OCR touted its reason for endorsing Ury and Bucknum: they hadn’t taken union money. OCR’s implication was that other candidates did, which was false.
OCR’s national “news” articles tout the greatly exaggerated economic recovery and job market boom. In Mission Viejo, SVN publishes city hall’s happy-talk press releases and reprints from OCR. SVN also provides biased coverage for OCR’s endorsed candidates from last November. Bucknum is frequently photographed and quoted in SVN’s puff pieces. In SVN’s May 24 issue, Ury got a pass after he attempted to rig bids to favor one city vendor and eliminate all others in a street-sweeping contract. Instead of calling Ury out, SVN quoted and ran a photo of Councilwoman Trish Kelley as its report on the agenda item.
Additional information about Ury’s bid-rigging can be found on this week’s blog in another article.
Many Mission Viejo residents stopped reading SVN long ago, as evidenced by the number of unread SVN papers that remained in driveways week after week. The paper lacks connection with the community, and its pages are filled with advertorials and OCR reprints.

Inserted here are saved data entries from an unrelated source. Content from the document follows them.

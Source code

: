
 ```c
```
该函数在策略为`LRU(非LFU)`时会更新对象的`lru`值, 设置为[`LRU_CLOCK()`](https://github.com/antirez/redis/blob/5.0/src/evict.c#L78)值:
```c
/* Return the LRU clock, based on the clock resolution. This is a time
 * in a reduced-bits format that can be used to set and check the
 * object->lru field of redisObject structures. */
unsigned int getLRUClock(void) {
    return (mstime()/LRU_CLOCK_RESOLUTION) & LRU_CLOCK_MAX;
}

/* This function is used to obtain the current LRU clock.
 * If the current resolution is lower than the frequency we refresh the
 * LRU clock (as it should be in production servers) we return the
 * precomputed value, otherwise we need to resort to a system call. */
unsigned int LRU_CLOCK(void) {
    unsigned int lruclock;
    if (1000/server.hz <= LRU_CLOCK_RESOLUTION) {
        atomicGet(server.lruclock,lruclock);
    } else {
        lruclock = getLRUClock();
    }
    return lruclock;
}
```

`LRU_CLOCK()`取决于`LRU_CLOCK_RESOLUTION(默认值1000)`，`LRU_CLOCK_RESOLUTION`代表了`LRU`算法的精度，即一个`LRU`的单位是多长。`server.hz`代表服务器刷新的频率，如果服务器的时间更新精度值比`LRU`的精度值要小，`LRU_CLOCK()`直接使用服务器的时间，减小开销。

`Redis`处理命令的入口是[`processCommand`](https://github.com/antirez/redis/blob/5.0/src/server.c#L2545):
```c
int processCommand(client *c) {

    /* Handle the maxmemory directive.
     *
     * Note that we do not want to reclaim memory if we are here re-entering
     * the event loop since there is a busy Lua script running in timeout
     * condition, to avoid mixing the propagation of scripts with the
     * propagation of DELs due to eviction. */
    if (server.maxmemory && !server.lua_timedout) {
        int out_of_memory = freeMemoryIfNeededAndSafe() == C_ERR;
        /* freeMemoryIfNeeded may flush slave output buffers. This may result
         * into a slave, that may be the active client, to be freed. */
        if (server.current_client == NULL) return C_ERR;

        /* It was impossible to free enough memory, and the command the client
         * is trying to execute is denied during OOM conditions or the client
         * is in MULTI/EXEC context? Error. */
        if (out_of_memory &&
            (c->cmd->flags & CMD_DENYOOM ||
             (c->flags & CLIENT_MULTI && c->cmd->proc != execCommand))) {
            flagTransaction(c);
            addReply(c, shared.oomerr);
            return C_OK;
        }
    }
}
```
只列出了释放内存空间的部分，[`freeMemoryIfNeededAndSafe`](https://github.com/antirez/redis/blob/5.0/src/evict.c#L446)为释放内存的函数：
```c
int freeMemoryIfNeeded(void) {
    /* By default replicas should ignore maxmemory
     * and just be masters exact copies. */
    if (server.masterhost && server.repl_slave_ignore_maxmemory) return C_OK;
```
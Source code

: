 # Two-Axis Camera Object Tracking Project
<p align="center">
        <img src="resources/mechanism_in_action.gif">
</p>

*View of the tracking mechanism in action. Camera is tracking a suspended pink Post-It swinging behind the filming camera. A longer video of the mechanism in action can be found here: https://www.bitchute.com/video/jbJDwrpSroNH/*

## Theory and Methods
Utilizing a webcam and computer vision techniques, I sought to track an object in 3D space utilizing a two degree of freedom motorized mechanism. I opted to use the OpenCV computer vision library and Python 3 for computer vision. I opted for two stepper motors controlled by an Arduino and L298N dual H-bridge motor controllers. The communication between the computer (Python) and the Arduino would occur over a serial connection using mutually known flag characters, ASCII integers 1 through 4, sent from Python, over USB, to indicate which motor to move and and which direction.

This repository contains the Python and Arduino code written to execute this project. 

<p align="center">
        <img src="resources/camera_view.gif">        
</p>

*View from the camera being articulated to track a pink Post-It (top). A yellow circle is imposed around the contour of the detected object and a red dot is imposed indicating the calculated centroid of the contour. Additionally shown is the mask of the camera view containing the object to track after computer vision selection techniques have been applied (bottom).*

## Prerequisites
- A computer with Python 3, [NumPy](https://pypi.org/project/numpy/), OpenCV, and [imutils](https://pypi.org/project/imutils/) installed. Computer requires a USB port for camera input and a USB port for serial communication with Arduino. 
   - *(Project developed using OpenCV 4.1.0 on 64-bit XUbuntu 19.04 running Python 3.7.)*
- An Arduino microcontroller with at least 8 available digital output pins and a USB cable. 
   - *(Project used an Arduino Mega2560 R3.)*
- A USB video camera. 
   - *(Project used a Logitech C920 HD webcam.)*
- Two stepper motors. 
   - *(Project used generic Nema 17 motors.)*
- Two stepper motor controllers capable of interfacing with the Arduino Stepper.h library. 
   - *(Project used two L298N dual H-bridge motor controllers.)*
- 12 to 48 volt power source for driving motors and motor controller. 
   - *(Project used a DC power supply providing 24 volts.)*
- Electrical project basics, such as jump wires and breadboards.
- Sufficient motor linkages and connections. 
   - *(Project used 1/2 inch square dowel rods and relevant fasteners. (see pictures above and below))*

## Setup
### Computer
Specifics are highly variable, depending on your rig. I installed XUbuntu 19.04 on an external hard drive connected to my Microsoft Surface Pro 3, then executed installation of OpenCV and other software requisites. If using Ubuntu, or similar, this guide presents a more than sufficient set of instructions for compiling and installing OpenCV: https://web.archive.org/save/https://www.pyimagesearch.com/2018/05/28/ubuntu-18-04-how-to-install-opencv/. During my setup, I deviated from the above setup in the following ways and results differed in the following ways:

OrangeJuiceBlog last week revealed the shrinking numbers for OCR’s digital version – a decline many observers predicted after OCR put up a paywall. In the same OrangeJuice article, writer Greg Diamond describes OCR rolling out yet another print version, the Santa Ana Register. http://www.orangejuiceblog.com/2013/06/new-weekly-santa-ana-register-to-compete-with-internet-publications/
Despite all the reversals in strategy, OCR’s new management keeps going with the owner’s cash infusions. With declining print and digital readership, what’s next for OCR? In addition to launching the Santa Ana Register last week, it is throwing a new free paper, “Community News,” in Mission Viejo driveways. Everyone should acknowledge OCR is trying to stay in business.
Readers’ preferences haven’t changed. They want news, not biased material by unethical journalists, including tainted political endorsements. Ignoring Ury’s bid-rigging is typical of SVN’s non-coverage of local news.